The Atlanta Journal-Constitution
About this investigation
Investors have long been a fixture of the U.S. housing market. But in the past few years, something changed across metro Atlanta.
Study after study suggested that investors weren’t just buying distressed housing at bargain prices, they were competing in large numbers against middle class families for starter homes in order to convert them to rentals.
The Atlanta Journal-Constitution set out to determine the scale of investor activity across the metro area to better understand the effect large firms were having on the housing market.
State law prohibits landlord registries, and companies frequently hide behind obscure LLCs. That makes it difficult for local officials to get a handle on who owns what within their communities, let alone the entire metro area.
The AJC cleaned and standardized owner names and addresses for more than a million records of single family homes acquired from the assessor offices of 11 metro counties using open source pattern matching software, OpenRefine, and machine learning software, DeDupe.io. The AJC matched LLCs with their parent companies using common corporate addresses registered with the Georgia Secretary of State’s Office. From there, the AJC narrowed the field to companies that owned more than 50 houses. Traditional homebuilders, nonprofits and government entities were excluded from the analysis.

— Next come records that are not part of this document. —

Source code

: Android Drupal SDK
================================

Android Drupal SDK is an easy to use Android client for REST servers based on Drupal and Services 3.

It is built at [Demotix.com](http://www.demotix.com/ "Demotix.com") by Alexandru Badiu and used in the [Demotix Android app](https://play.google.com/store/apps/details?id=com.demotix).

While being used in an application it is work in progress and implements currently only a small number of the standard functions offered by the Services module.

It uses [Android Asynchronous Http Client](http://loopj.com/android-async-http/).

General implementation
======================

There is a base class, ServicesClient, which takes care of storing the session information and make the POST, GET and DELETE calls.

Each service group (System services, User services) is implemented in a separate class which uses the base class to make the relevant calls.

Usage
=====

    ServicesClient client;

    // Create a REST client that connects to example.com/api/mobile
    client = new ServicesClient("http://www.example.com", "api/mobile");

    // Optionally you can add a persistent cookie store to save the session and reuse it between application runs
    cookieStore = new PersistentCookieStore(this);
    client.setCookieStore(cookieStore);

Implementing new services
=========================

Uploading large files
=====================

Homes change hands frequently, especially in a period marked by corporate consolidation. Sometimes, large corporate buyers don’t even change the name of the LLC they purchased. So the AJC’s data is only as current as government registries allow it to be. As of the third quarter of 2022, the AJC found that bulk buyers had acquired more than 65,000 single-family homes across metro Atlanta. Eleven companies own more than 1,000 homes each.
Using a regression analysis, the AJC found that home prices, as tracked by Zillow, climbed more sharply in places where investors bought more houses.
Reporters also interviewed dozens of renters, homebuyers, real estate agents, attorneys, academic experts and government officials, and reviewed hundreds of pages of public filings and corporate earnings call transcripts.
The AJC relied heavily on published academic research to inform and support the investigation’s findings, notably Brian An and Elora Raymond (Georgia Tech), Dan Immergluck (Georgia State), Desiree Fields (UC Berkeley) and Suzanne Lanyi Charles (Cornell University).